Predicted probabilities and probability cutoff on test data. (a) Standard: predicted probability; (b) standard: probability cutoff; (c) balanced: predicted probability; (d) balanced: probability cutoff; (e) learnable: predicted probability; and (f) learnable: probability cutoff.

It is reasonable and expected that the estimated probabilities by the learnable model are shifted towards 1 overall compared with the standard model and balanced model because more penalty weights are applied on the misclassifications of event observations during the training phase. This can be effectively addressed by choosing an appropriate probability cutoff to achieve the best performance, which will be illustrated in Section 5.2. The results suggest that the learnable model differentiates true events and true non-events better, compared with the standard model and the balanced model.

5.2. Performance measures under probability cutoff

The probability cutoff is set to be the probability at the intersection point of the sensitivity plot and the specificity plot in order to transform a probability to a binary decision [18,37] for the purpose of balancing type I error and type II error. The probability cutoff for three models (i.e. standard, balanced, learnable) on the test data is 0.0675, 0.4516, and 0.9749, as shown in Figure 2(b,d,f), respectively. Under corresponding probability cutoffs, the additional performance measurements are computed, including type I error, type II error, and accuracy, as well as AUROC, which can be found in Table 7. We have the following insights:

  1. Compared with the standard model, the learnable model decreases type I error by 9.01%, decreases type II error by 8.89%, increases accuracy by 9.01% and increases AUROC by 0.0899 on the test data.

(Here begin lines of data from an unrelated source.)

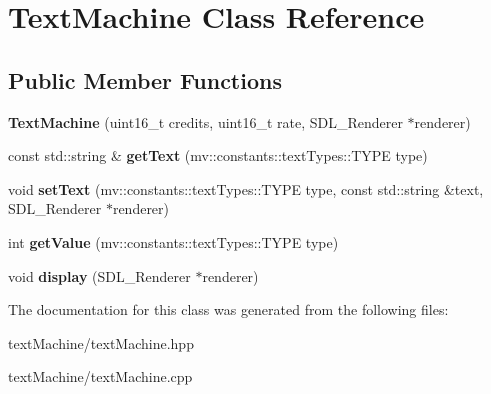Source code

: \hypertarget{class_text_machine}{}\section{Text\+Machine Class Reference}
\label{class_text_machine}
\subsection*{Public Member Functions}
\begin{DoxyCompactItemize}
\item 
\mbox{\label{class_text_machine_af3056785151e546f5b6c57157dd24a29}} 
{\bfseries Text\+Machine} (uint16\+\_\+t credits, uint16\+\_\+t rate, S\+D\+L\+\_\+\+Renderer $\ast$renderer)
\item 
\mbox{\label{class_text_machine_a82f1e99a1e26b2cc47f9aa17c31d1d30}} 
const std\+::string \& {\bfseries get\+Text} (mv\+::constants\+::text\+Types\+::\+T\+Y\+PE type)
\item 
\mbox{\label{class_text_machine_a0f1f656364927e648a08985a8f2f5056}} 
void {\bfseries set\+Text} (mv\+::constants\+::text\+Types\+::\+T\+Y\+PE type, const std\+::string \&text, S\+D\+L\+\_\+\+Renderer $\ast$renderer)
\item 
\mbox{\label{class_text_machine_a2ca1a3539231f51a30c5878c3a3e2b01}} 
int {\bfseries get\+Value} (mv\+::constants\+::text\+Types\+::\+T\+Y\+PE type)
\item 
\mbox{\label{class_text_machine_a9699b1b3d032e021626aff01748a91d6}} 
void {\bfseries display} (S\+D\+L\+\_\+\+Renderer $\ast$renderer)
\end{DoxyCompactItemize}


The documentation for this class was generated from the following files\+:\begin{DoxyCompactItemize}
\item 
text\+Machine/text\+Machine.\+hpp\item 
text\+Machine/text\+Machine.\+cpp\end{DoxyCompactItemize}
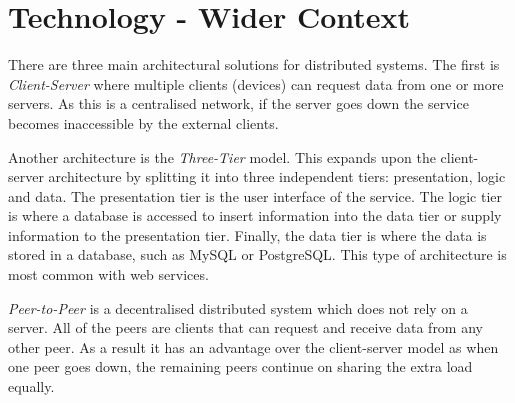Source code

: \chapter{Technology - Wider Context}

There are three main architectural solutions for distributed systems. The first is \textit{Client-Server} where multiple clients (devices) can request data from one or more servers. As this is a centralised network, if the server goes down the service becomes inaccessible by the external clients.

Another architecture is the \textit{Three-Tier} model. This expands upon the client-server architecture by splitting it into three independent tiers: presentation, logic and data. The presentation tier is the user interface of the service. The logic tier is where a database is accessed to insert information into the data tier or supply information to the presentation tier. Finally, the data tier is where the data is stored in a database, such as MySQL or PostgreSQL. This type of architecture is most common with web services.

\textit{Peer-to-Peer} is a decentralised distributed system which does not rely on a server. All of the peers are clients that can request and receive data from any other peer. As a result it has an advantage over the client-server model as when one peer goes down, the remaining peers continue on sharing the extra load equally.
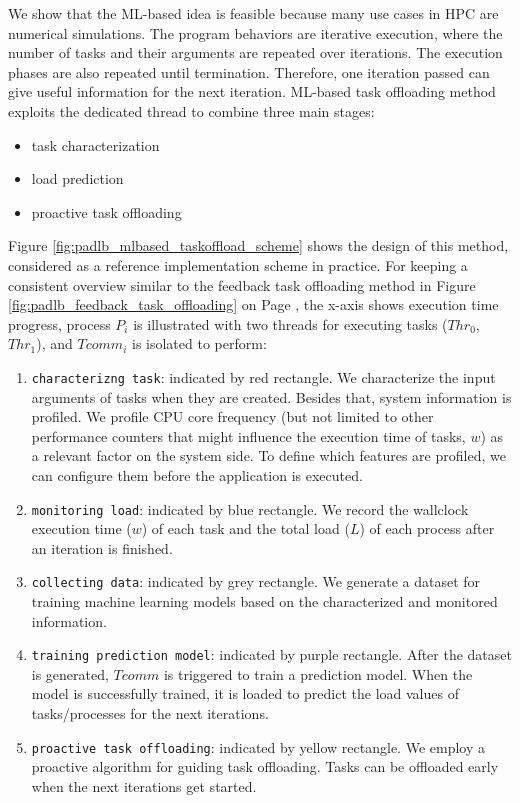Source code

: We show that the ML-based idea is feasible because many use cases in HPC are numerical simulations. The program behaviors are iterative execution, where the number of tasks and their arguments are repeated over iterations. The execution phases are also repeated until termination. Therefore, one iteration passed can give useful information for the next iteration. ML-based task offloading method exploits the dedicated thread to combine three main stages:
\begin{itemize}
	\item task characterization
	\item load prediction
	\item proactive task offloading
\end{itemize}

Figure \ref{fig:padlb_mlbased_taskoffload_scheme} shows the design of this method, considered as a reference implementation scheme in practice. For keeping a consistent overview similar to the feedback task offloading method in Figure \ref{fig:padlb_feedback_task_offloading} on Page \pageref{fig:padlb_feedback_task_offloading}, the x-axis shows execution time progress, process $P_{i}$ is illustrated with two threads for executing tasks ($Thr_{0}$, $Thr_{1}$), and $Tcomm_{i}$ is isolated to perform: 

\begin{enumerate}
	\item \texttt{characterizng task}: indicated by red rectangle. We characterize the input arguments of tasks when they are created. Besides that, system information is profiled. We profile CPU core frequency (but not limited to other performance counters that might influence the execution time of tasks, $w$) as a relevant factor on the system side. To define which features are profiled, we can configure them before the application is executed.
	\item \texttt{monitoring load}: indicated by blue rectangle. We record the wallclock execution time ($w$) of each task and the total load ($L$) of each process after an iteration is finished.
	\item \texttt{collecting data}: indicated by grey rectangle. We generate a dataset for training machine learning models based on the characterized and monitored information.
	\item \texttt{training prediction model}: indicated by purple rectangle. After the dataset is generated, $Tcomm$ is triggered to train a prediction model. When the model is successfully trained, it is loaded to predict the load values of tasks/processes for the next iterations.
	\item \texttt{proactive task offloading}: indicated by yellow rectangle. We employ a proactive algorithm for guiding task offloading. Tasks can be offloaded early when the next iterations get started.
\end{enumerate}

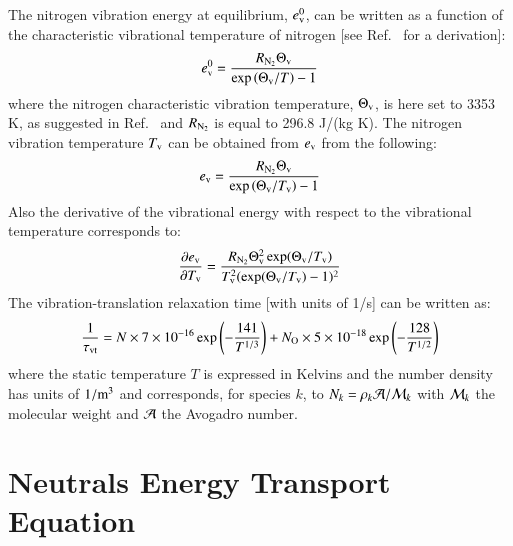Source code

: \documentclass{warpdoc}
\newcommand{\mfd}{\displaystyle}
\newcommand{\ev}{{e_{\rm v}}}
\let\citen\cite
\begin{document}
The nitrogen vibration energy at equilibrium, $e_{\rm v}^0$, can be written as a function of the characteristic vibrational temperature of nitrogen [see Ref.\ \citen{book:1989:anderson} for a derivation]:
%
\begin{equation}
  e_{\rm v}^0=\frac{R_{\rm N_2} \Theta_{\rm v}}{\exp\left(\Theta_{\rm v}/T\right)-1}
\end{equation}
%
where the nitrogen characteristic vibration temperature, $\Theta_{\rm v}$, is here set to 3353 K, as suggested in Ref.\ \citen{book:1962:barrow} and $R_{\rm N_2}$ is equal
to 296.8 J/(kg K). 
The nitrogen vibration temperature $T_{\rm v}$ can be obtained from $e_{\rm v}$ from the following:
%
\begin{equation}
  e_{\rm v}=\frac{R_{\rm N_2} \Theta_{\rm v}}{\exp\left(\Theta_{\rm v}/T_{\rm v}\right)-1}
\end{equation}
%
Also the derivative of the vibrational energy with respect to the vibrational temperature corresponds to:
%
\begin{equation}
  \frac{\partial \ev}{\partial T_{\rm v}} =
  \frac{R_{\rm N_2} \Theta_{\rm v}^2 \exp(\Theta_{\rm v}/T_{\rm v})}
       {T_{\rm v}^2 (\exp(\Theta_{\rm v}/T_{\rm v})-1)^2}
\end{equation}
%
The vibration-translation relaxation time [with units of 1/s] can be written as:\cite{aiaa:2001:macheret,aiaaconf:1999:macheret}
%
\begin{equation}
 \begin{array}{l}
  \mfd\frac{1}{\tau_{\rm vt}}= N \times 7 \times 10^{-16} \exp \left( -\frac{141} {T^{1/3}}  \right)   + N_{\rm O} \times 5 \times 10^{-18} \exp \left( -\frac{128}{ T^{1/2}}\right)
 \end{array}
\end{equation}
%
where the static temperature $T$ is expressed in Kelvins and the number density has units of $1/{\rm m}^3$ and corresponds, for species $k$, to $N_k=\rho_k {\cal A}/{\cal M}_k$ with ${\cal M}_k$ the molecular weight and ${\cal A}$ the Avogadro number.




















\section{Neutrals Energy Transport Equation}
\end{document}
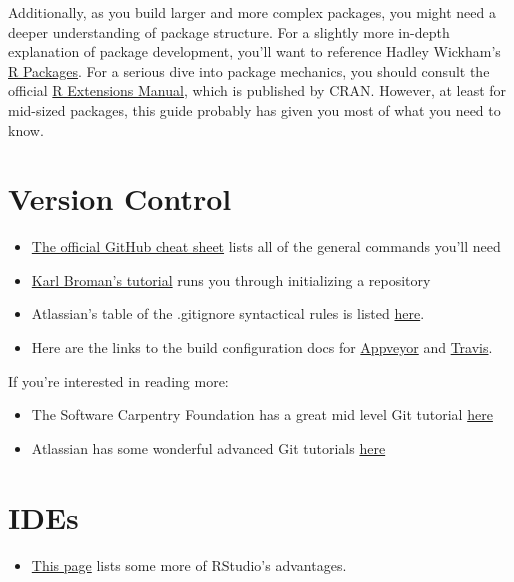 \documentclass[
]{book}
\providecommand{\tightlist}{%
  \setlength{\itemsep}{0pt}\setlength{\parskip}{0pt}}
\begin{document}
Additionally, as you build larger and more complex packages, you might need a deeper understanding of package structure. For a slightly more in-depth explanation of package development, you'll want to reference Hadley Wickham's \href{http://r-pkgs.had.co.nz/}{R Packages}. For a serious dive into package mechanics, you should consult the official \href{https://cran.r-project.org/doc/manuals/R-exts.html\#Creating-R-packages}{R Extensions Manual}, which is published by CRAN. However, at least for mid-sized packages, this guide probably has given you most of what you need to know.

\hypertarget{version-control-1}{%
\section{Version Control}\label{version-control-1}}

\begin{itemize}
\tightlist
\item
  \href{https://github.github.com/training-kit/downloads/github-git-cheat-sheet.pdf}{The official GitHub cheat sheet} lists all of the general commands you'll need
\item
  \href{http://kbroman.org/github_tutorial/pages/init.html}{Karl Broman's tutorial} runs you through initializing a repository
\item
  Atlassian's table of the .gitignore syntactical rules is listed \href{https://www.atlassian.com/git/tutorials/gitignore}{here}.
\item
  Here are the links to the build configuration docs for \href{https://www.appveyor.com/docs/build-configuration/}{Appveyor} and \href{https://docs.travis-ci.com/user/languages/r/}{Travis}.
\end{itemize}

If you're interested in reading more:

\begin{itemize}
\tightlist
\item
  The Software Carpentry Foundation has a great mid level Git tutorial \href{https://swcarpentry.GitHub.io/git-novice/}{here}
\item
  Atlassian has some wonderful advanced Git tutorials \href{https://www.atlassian.com/git/tutorials/advanced-overview}{here}
\end{itemize}

\hypertarget{ides}{%
\section{IDEs}\label{ides}}

\begin{itemize}
\tightlist
\item
  \href{https://www.theanalysisfactor.com/the-advantages-of-rstudio/}{This page} lists some more of RStudio's advantages.
\end{itemize}
\end{document}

  2. Compared with the balanced model, the learnable model decreases type I error by 1.78%, decreases type II error by 1.80%, increases accuracy by 1.79% and increases AUROC by 0.0179 on the test data.

Table 7.

Performance measures on validation data and test data.

Dataset Model Type I error (%) Type II error (%) Accuracy AUROC Probability cutoff
Validation data Standard 36.00 36.03 64.00% 0.6398 0.0672
  Balanced 27.14 27.13 72.86% 0.7287 0.4572
  Learnable 26.12 25.93 73.89% 0.7397 0.9751
Test data Standard 35.75 35.65 64.26% 0.6430 0.0675
  Balanced 28.52 28.47 71.48% 0.7150 0.4516
  Learnable 26.74 26.67 73.27% 0.7329 0.9749

The learnable model performs the best according to all these performance measures on both the validation data and the test data, followed by the balanced model and the standard model.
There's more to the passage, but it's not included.